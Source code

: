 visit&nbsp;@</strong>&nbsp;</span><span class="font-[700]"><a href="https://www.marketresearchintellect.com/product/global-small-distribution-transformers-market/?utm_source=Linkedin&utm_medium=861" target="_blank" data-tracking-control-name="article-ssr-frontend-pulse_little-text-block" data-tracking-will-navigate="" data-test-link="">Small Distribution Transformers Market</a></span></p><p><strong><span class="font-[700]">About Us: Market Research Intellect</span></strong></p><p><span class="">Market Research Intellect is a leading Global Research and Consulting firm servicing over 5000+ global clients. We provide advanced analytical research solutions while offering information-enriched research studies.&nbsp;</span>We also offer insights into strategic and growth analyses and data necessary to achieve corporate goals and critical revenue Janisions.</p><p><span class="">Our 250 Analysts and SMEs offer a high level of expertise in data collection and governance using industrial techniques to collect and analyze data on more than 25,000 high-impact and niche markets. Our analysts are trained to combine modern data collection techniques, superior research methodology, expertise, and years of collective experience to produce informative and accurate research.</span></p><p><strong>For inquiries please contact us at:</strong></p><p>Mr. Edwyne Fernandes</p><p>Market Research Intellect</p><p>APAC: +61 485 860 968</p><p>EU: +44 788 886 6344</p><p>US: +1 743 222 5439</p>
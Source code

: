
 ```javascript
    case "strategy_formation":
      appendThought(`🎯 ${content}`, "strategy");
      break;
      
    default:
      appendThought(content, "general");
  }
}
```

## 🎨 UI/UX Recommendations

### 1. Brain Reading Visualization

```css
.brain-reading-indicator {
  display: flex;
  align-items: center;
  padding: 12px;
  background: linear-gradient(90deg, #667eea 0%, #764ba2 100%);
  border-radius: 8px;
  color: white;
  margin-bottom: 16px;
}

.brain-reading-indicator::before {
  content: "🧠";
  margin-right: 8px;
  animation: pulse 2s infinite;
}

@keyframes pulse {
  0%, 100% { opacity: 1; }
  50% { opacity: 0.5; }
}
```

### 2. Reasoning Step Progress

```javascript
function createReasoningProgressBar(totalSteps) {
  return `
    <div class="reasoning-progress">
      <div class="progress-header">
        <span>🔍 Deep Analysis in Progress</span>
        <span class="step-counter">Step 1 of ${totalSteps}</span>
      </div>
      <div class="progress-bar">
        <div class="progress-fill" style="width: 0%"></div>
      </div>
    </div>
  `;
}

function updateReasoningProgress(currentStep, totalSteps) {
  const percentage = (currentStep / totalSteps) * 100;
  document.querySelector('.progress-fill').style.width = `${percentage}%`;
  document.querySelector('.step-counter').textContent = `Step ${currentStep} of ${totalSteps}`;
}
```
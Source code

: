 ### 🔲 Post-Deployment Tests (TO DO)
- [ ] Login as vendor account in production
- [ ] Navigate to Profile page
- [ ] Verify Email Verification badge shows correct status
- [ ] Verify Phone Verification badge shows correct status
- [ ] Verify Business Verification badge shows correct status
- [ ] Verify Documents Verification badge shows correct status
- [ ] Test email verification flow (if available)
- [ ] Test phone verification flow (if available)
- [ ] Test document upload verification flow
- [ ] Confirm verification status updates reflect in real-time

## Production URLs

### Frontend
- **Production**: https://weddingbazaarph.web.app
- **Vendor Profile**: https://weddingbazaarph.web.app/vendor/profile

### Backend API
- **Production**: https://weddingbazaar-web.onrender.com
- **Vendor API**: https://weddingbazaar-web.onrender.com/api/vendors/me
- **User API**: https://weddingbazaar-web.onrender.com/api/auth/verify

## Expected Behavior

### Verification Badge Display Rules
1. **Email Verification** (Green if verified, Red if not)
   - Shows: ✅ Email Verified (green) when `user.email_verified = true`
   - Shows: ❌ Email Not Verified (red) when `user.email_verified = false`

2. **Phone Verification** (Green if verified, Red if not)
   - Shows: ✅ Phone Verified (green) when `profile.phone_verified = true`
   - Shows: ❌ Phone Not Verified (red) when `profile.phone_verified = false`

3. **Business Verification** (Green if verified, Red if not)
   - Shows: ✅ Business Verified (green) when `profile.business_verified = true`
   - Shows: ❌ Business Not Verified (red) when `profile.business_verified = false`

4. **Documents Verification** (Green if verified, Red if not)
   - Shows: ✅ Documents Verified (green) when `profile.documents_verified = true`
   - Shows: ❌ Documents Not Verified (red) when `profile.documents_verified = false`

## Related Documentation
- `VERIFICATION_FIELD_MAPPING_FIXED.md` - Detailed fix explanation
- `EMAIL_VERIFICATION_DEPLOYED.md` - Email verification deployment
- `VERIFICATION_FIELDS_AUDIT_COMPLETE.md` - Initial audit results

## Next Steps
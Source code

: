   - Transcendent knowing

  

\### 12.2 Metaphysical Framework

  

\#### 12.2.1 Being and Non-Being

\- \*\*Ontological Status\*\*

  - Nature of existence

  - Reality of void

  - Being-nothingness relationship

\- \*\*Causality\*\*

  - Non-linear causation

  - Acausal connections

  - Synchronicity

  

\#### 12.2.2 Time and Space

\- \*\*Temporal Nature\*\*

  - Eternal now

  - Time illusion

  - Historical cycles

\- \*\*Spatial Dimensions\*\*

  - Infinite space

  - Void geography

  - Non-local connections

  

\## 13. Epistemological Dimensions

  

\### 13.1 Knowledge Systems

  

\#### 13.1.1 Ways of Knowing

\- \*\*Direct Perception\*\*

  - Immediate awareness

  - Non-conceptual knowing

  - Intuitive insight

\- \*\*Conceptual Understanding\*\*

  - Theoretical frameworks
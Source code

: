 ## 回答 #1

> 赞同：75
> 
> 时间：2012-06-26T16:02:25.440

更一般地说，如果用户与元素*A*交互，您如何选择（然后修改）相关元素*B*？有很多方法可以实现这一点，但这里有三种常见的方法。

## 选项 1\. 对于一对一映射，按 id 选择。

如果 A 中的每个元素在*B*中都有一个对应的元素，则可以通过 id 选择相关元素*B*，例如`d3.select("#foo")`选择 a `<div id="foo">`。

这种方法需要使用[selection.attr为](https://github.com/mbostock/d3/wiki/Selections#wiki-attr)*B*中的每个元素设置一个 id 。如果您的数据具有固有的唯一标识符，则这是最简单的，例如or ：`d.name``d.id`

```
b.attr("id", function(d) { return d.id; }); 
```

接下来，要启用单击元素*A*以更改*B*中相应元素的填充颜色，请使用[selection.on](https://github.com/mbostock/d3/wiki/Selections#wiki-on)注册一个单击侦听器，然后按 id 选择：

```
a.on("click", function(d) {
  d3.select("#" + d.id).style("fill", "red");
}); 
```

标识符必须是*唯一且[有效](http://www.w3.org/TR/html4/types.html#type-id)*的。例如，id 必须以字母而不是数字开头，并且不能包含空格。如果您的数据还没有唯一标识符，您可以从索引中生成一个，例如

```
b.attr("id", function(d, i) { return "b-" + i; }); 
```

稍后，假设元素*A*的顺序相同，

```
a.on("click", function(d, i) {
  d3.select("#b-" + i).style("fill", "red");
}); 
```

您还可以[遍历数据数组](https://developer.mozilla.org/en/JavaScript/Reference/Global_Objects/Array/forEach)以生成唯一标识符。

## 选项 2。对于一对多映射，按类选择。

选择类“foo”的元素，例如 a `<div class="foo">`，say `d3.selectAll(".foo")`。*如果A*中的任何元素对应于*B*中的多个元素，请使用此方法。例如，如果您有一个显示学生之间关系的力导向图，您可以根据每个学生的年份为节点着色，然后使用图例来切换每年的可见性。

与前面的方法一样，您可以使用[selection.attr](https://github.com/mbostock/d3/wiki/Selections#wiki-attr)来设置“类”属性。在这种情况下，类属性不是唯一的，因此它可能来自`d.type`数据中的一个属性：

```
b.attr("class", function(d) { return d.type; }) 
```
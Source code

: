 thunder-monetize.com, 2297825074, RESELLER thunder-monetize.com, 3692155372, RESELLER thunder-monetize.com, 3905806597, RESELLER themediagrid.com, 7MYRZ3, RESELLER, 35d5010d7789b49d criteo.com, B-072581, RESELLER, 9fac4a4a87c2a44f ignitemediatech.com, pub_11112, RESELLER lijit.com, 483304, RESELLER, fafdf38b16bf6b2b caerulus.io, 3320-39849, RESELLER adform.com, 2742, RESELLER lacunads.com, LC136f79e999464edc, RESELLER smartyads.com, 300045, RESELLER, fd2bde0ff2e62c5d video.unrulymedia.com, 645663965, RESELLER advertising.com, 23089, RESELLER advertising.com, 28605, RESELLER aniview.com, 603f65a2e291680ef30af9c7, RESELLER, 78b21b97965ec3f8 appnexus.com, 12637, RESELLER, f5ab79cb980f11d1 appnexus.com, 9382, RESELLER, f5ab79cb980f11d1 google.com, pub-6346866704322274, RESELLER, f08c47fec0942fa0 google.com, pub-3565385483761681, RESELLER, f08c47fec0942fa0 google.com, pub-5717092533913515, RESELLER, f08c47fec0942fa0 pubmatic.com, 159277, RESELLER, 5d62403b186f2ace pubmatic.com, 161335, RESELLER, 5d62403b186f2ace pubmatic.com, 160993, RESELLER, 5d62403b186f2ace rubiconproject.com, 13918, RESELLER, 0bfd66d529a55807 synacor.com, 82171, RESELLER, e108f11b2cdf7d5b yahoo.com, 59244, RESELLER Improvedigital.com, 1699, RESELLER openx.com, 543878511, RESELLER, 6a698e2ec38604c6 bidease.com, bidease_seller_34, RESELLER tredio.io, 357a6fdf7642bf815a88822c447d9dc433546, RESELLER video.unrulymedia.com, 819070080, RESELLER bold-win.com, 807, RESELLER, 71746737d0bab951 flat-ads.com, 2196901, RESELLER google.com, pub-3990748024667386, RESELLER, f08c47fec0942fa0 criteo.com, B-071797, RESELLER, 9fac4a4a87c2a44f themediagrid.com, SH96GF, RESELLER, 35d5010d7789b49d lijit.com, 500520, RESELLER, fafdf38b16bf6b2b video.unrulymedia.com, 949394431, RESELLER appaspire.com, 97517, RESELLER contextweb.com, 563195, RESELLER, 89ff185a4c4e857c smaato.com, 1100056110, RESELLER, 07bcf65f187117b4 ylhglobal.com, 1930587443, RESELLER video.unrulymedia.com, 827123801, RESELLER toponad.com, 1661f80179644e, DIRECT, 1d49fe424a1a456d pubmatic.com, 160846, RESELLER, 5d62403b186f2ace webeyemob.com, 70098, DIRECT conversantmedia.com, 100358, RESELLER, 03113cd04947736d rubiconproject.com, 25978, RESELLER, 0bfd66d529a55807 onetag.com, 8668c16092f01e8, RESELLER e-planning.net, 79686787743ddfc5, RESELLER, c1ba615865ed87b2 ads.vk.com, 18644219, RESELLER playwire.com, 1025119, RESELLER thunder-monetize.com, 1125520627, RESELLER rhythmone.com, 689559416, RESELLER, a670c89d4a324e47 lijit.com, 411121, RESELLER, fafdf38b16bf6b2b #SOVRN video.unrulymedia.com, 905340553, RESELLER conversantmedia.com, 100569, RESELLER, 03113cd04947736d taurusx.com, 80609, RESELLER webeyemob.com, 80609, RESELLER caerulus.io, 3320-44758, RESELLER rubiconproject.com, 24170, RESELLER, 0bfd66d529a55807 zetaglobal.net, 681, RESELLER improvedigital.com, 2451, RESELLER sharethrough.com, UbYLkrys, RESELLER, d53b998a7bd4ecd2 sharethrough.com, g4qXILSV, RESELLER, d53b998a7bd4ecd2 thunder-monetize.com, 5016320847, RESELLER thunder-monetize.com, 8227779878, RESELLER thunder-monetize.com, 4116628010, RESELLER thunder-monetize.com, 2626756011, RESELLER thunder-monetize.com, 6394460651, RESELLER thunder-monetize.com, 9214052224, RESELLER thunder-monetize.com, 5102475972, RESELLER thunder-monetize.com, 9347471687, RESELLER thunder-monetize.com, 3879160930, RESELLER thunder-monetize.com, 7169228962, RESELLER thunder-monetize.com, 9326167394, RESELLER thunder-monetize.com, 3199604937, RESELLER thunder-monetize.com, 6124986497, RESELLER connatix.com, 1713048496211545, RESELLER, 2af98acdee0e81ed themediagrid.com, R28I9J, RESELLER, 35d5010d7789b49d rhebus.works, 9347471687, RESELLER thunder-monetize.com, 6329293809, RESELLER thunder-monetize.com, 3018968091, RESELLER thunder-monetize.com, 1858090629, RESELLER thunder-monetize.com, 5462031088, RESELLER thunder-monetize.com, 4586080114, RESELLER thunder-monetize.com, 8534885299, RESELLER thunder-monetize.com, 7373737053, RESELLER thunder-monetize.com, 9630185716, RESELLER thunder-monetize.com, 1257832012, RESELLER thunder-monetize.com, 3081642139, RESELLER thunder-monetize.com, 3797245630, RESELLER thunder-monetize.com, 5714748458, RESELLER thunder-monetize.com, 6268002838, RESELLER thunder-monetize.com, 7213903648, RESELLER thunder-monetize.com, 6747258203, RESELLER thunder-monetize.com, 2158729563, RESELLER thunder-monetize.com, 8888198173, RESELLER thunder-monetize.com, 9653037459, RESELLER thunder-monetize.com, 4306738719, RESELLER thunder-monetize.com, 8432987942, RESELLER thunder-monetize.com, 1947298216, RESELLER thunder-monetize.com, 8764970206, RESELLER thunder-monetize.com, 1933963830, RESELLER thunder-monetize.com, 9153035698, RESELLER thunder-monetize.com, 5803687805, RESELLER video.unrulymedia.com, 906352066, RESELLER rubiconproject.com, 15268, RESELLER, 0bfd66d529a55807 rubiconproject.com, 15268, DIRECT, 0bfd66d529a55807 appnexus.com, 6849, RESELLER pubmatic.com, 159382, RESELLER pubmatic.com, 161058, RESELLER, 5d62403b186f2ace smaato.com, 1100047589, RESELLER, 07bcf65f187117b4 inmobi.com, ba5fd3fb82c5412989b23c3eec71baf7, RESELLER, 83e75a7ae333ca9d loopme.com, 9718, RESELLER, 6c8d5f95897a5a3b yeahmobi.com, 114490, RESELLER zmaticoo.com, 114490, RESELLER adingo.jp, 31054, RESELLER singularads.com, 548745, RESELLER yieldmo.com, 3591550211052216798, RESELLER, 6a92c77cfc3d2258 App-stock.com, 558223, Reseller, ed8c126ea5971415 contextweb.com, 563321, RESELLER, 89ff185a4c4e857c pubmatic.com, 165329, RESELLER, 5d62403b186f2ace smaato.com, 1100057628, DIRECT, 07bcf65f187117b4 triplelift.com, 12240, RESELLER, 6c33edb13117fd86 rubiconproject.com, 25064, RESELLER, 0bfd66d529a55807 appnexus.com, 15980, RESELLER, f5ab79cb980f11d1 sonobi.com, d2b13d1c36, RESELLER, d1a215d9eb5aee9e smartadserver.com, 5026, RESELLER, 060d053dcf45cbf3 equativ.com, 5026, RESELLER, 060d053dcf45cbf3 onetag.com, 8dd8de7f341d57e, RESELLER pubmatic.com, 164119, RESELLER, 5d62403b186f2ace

§ **WHAT THE EXERCISE ASKS**
Starting at the line that has "- **Production**: https://weddingbazaarph.web.app" and ending at the line that has "- Shows: ✅ Business", please write out the lines above exactly, leaving out all others.

§ **OUTPUT**
- **Production**: https://weddingbazaarph.web.app
- **Vendor Profile**: https://weddingbazaarph.web.app/vendor/profile

### Backend API
- **Production**: https://weddingbazaar-web.onrender.com
- **Vendor API**: https://weddingbazaar-web.onrender.com/api/vendors/me
- **User API**: https://weddingbazaar-web.onrender.com/api/auth/verify

## Expected Behavior

### Verification Badge Display Rules
1. **Email Verification** (Green if verified, Red if not)
   - Shows: ✅ Email Verified (green) when `user.email_verified = true`
   - Shows: ❌ Email Not Verified (red) when `user.email_verified = false`

2. **Phone Verification** (Green if verified, Red if not)
   - Shows: ✅ Phone Verified (green) when `profile.phone_verified = true`
   - Shows: ❌ Phone Not Verified (red) when `profile.phone_verified = false`

3. **Business Verification** (Green if verified, Red if not)
   - Shows: ✅ Business Verified (green) when `profile.business_verified = true`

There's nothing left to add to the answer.